BATHSHEBA GAVE UP waiting for Lord Lisle after half an hour. Evidently she’d misunderstood his schedule. She’d thought he’d said he was leaving on Saturday for Scotland. He must have said Friday, and she had only half-listened, her mind elsewhere.
She could not recall whether he’d said good-bye. But why should a boy of thirteen think it necessary to take any special leave of his drawing teacher? His uncle had taken polite leave already, a few days after their last encounter. His secretary had written a courteous thank-you letter, enclosing payment for the remaining lessons.
She gathered her belongings, closed up the classroom, and set out for home: a new home, thanks to Lord Rathbourne . . . whom she’d never see again.
He would keep away, and she was safe now, quite safe.
Also bored and out of sorts . . .
. . . until some hours later, when she was taking the table linens out of the cupboard and found the letter Olivia had left for her.
PEREGRINE ARRIVED AT Hyde Park Corner tired, hot, and cross. He’d lost his way several times, and twice he’d had to run away from louts who took exception to his costly attire. In normal circumstances, Peregrine would have run straight at them, in order to beat them bloody. He couldn’t take the time, and having to run away like a coward did not improve his temper.

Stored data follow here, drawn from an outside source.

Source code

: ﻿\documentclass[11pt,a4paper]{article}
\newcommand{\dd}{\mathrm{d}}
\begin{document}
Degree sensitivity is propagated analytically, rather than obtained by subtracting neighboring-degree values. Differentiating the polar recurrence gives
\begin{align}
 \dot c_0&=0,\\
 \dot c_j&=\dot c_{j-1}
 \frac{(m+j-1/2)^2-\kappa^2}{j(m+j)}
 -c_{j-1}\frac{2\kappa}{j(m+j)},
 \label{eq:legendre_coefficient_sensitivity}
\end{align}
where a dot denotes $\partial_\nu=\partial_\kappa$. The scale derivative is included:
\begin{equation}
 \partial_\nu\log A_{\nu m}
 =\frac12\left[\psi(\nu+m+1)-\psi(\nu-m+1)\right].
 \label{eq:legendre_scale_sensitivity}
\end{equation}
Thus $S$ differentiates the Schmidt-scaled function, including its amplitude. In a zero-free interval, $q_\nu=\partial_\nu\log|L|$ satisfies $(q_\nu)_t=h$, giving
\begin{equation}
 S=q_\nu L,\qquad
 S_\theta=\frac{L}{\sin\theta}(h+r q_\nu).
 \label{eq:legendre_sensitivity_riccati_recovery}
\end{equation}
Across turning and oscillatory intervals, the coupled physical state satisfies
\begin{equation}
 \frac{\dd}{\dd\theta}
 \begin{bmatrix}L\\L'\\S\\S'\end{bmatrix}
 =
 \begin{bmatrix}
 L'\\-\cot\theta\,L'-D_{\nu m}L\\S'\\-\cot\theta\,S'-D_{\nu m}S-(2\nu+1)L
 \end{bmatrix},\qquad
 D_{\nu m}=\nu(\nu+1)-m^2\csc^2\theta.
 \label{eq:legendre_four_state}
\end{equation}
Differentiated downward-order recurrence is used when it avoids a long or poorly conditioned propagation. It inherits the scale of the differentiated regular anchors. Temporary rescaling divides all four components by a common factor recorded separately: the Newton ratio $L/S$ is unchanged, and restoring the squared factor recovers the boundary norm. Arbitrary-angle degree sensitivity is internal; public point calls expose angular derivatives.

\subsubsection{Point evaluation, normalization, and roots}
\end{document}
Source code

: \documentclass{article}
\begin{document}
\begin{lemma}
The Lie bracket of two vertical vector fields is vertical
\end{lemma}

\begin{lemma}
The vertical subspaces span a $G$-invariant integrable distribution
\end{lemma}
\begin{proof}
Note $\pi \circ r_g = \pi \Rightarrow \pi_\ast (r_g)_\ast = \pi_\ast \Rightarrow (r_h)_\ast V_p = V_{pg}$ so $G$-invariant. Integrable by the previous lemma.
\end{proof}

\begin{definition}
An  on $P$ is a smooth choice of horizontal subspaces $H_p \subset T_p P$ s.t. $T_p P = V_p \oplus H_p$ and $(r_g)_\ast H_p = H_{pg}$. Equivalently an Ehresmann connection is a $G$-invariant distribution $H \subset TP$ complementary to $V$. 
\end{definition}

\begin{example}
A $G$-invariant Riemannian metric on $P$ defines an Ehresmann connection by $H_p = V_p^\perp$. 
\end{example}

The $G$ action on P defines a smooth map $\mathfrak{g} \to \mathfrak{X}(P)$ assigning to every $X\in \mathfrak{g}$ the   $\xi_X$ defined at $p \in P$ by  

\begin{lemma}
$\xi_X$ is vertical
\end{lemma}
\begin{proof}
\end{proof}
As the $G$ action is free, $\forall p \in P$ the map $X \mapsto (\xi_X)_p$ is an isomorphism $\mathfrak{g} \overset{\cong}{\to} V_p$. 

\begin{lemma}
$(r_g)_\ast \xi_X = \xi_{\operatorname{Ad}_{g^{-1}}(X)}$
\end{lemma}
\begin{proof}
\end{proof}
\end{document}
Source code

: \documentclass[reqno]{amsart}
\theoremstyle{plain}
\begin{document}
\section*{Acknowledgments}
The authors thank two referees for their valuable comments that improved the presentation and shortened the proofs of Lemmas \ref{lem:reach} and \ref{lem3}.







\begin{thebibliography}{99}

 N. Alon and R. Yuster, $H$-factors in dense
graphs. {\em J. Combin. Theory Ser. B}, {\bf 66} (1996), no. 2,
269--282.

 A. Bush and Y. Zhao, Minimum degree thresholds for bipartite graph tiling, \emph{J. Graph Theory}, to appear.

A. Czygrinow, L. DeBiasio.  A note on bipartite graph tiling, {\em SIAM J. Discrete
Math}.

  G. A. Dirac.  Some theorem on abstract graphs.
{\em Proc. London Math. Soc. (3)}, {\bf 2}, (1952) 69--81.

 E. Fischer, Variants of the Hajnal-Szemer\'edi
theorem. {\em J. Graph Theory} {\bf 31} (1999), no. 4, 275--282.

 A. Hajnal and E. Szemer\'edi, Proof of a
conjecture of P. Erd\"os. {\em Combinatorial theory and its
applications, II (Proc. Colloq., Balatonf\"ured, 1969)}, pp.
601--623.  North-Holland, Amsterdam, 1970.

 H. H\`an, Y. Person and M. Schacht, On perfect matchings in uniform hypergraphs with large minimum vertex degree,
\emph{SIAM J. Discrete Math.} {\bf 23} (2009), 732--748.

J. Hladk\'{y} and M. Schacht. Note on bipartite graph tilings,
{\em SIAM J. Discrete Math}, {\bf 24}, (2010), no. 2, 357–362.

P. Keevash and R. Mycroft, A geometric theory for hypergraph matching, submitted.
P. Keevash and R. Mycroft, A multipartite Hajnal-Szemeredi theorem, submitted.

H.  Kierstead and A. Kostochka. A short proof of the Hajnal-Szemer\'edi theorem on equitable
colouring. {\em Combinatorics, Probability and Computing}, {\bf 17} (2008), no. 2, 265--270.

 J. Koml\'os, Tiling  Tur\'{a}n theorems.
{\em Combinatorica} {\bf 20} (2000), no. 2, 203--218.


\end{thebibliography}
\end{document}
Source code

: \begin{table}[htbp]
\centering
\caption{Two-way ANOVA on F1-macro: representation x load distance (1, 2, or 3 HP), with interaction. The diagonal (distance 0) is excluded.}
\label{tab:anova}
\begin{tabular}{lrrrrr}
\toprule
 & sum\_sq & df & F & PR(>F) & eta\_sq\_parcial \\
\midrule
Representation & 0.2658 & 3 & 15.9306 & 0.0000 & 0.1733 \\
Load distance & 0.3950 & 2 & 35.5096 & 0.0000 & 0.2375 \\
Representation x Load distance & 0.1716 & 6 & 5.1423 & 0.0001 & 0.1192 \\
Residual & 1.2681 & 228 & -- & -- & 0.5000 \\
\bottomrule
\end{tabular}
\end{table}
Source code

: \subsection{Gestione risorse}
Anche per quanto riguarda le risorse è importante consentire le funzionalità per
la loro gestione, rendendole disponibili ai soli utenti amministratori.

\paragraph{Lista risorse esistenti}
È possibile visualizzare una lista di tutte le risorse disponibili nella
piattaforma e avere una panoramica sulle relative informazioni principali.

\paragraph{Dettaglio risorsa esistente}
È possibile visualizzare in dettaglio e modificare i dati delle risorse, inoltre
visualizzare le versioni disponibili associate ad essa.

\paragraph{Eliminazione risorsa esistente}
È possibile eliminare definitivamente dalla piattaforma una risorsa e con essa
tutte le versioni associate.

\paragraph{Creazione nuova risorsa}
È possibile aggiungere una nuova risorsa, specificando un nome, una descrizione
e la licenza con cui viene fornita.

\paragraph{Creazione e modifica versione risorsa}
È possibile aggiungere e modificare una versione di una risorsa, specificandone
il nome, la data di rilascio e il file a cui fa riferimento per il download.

He was angry with himself, too, for not having the good sense to hire a hackney and spare himself a great deal of aggravation.
This was not the best frame of mind in which to approach Olivia, who stood talking to some women selling pies. Beside her stood the boy version of a bull: Nat Diggerby, no doubt. His head went straight down to his shoulders, with no discernible neck between, and his shoulders were so wide he must have to go through doors sideways. He stood like a bull, too, head tilted downward, while only his eyes moved, watching the scene about him.